Provided entries
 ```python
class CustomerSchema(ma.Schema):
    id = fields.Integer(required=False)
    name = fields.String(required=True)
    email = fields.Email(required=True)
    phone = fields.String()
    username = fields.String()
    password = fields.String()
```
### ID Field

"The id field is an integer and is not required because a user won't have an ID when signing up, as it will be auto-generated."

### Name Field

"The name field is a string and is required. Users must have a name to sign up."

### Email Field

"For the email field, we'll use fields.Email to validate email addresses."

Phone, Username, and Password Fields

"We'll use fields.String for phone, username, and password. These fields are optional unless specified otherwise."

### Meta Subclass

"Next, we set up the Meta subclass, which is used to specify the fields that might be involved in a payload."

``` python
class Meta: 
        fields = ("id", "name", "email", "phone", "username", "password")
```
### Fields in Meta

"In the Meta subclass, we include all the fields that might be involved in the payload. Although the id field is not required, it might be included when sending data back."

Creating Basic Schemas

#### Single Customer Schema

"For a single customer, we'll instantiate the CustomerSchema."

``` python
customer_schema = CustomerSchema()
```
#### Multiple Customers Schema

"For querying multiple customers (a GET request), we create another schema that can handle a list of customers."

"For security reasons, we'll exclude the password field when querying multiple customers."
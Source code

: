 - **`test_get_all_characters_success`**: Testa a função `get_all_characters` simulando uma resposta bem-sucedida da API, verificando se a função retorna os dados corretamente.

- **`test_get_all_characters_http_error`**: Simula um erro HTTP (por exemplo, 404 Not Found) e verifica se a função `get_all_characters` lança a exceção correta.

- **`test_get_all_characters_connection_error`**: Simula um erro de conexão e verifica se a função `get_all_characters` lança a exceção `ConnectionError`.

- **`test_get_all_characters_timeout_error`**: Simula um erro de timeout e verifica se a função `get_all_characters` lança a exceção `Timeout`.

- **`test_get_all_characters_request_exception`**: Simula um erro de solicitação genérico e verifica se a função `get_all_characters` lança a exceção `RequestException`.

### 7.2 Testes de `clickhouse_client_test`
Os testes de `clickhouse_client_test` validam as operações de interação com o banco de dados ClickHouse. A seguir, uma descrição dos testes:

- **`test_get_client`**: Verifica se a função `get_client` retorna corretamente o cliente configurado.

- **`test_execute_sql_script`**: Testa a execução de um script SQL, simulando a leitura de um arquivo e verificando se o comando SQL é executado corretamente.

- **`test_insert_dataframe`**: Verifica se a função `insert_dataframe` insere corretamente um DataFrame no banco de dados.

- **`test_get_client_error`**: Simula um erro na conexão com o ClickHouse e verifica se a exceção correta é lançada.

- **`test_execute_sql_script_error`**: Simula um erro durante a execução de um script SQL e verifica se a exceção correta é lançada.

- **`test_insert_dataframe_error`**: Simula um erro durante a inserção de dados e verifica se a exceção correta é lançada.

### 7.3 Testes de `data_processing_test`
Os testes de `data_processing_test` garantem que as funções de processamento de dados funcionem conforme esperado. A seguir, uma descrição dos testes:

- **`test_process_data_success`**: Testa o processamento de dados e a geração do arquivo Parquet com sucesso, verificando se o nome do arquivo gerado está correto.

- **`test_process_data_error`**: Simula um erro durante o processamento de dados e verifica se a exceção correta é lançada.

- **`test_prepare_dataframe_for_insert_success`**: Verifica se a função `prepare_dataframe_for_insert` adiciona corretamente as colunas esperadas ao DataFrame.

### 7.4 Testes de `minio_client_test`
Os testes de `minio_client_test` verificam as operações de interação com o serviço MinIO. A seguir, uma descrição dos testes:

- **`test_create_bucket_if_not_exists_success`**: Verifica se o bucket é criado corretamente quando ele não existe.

Try it
Look above for the line with "erro de timeout" and the line with "### 7.4 Testes", and reproduce exactly those two lines plus every line between, nothing more.

Result of this exercise
- **`test_get_all_characters_timeout_error`**: Simula um erro de timeout e verifica se a função `get_all_characters` lança a exceção `Timeout`.

- **`test_get_all_characters_request_exception`**: Simula um erro de solicitação genérico e verifica se a função `get_all_characters` lança a exceção `RequestException`.

### 7.2 Testes de `clickhouse_client_test`
Os testes de `clickhouse_client_test` validam as operações de interação com o banco de dados ClickHouse. A seguir, uma descrição dos testes:

- **`test_get_client`**: Verifica se a função `get_client` retorna corretamente o cliente configurado.

- **`test_execute_sql_script`**: Testa a execução de um script SQL, simulando a leitura de um arquivo e verificando se o comando SQL é executado corretamente.

- **`test_insert_dataframe`**: Verifica se a função `insert_dataframe` insere corretamente um DataFrame no banco de dados.

- **`test_get_client_error`**: Simula um erro na conexão com o ClickHouse e verifica se a exceção correta é lançada.

- **`test_execute_sql_script_error`**: Simula um erro durante a execução de um script SQL e verifica se a exceção correta é lançada.

- **`test_insert_dataframe_error`**: Simula um erro durante a inserção de dados e verifica se a exceção correta é lançada.

### 7.3 Testes de `data_processing_test`
Os testes de `data_processing_test` garantem que as funções de processamento de dados funcionem conforme esperado. A seguir, uma descrição dos testes:

- **`test_process_data_success`**: Testa o processamento de dados e a geração do arquivo Parquet com sucesso, verificando se o nome do arquivo gerado está correto.

- **`test_process_data_error`**: Simula um erro durante o processamento de dados e verifica se a exceção correta é lançada.

- **`test_prepare_dataframe_for_insert_success`**: Verifica se a função `prepare_dataframe_for_insert` adiciona corretamente as colunas esperadas ao DataFrame.

### 7.4 Testes de `minio_client_test`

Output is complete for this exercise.